>>

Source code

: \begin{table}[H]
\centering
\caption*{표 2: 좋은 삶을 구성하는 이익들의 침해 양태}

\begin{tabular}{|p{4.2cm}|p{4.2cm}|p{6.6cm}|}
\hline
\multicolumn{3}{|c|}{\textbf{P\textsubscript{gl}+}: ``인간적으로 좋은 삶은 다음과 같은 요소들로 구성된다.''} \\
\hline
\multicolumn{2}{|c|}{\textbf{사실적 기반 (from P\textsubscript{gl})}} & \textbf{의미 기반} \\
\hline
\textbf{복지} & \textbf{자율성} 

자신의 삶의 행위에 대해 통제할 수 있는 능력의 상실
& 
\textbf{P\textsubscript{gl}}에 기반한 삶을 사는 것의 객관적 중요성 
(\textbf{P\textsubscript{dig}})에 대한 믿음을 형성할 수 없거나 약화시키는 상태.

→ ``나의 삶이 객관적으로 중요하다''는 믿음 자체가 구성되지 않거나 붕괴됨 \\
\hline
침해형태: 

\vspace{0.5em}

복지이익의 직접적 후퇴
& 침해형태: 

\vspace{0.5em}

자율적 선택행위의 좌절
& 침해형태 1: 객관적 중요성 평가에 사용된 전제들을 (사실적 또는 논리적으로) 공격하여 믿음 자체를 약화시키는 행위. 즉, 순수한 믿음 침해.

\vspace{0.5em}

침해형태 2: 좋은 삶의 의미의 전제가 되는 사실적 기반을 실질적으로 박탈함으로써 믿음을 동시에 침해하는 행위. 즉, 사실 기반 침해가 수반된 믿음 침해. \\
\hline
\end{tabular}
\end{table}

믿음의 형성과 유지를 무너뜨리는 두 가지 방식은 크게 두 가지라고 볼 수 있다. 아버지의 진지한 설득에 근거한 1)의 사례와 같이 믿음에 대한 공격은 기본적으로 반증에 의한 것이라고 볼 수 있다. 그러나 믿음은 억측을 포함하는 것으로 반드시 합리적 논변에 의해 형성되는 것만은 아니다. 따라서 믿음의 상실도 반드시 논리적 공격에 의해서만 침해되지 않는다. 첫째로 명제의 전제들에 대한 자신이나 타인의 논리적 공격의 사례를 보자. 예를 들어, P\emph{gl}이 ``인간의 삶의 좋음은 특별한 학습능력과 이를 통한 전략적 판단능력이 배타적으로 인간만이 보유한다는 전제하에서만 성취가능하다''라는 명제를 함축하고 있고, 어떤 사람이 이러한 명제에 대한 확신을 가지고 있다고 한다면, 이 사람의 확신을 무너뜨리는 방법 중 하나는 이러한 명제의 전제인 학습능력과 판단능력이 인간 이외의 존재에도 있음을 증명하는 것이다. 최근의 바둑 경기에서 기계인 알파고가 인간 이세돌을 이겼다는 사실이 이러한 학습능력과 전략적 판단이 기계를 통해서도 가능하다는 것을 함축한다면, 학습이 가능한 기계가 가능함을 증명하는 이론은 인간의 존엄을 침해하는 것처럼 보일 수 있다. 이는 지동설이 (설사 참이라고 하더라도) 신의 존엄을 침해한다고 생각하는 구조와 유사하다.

<<

From the opening line of the data above, please print each line as written up to and including the line that contains "사는 것의 객관적 중요성", and nothing more.

▶ [Completed exercise]:
Source code

: \begin{table}[H]
\centering
\caption*{표 2: 좋은 삶을 구성하는 이익들의 침해 양태}

\begin{tabular}{|p{4.2cm}|p{4.2cm}|p{6.6cm}|}
\hline
\multicolumn{3}{|c|}{\textbf{P\textsubscript{gl}+}: ``인간적으로 좋은 삶은 다음과 같은 요소들로 구성된다.''} \\
\hline
\multicolumn{2}{|c|}{\textbf{사실적 기반 (from P\textsubscript{gl})}} & \textbf{의미 기반} \\
\hline
\textbf{복지} & \textbf{자율성} 

자신의 삶의 행위에 대해 통제할 수 있는 능력의 상실
& 
\textbf{P\textsubscript{gl}}에 기반한 삶을 사는 것의 객관적 중요성 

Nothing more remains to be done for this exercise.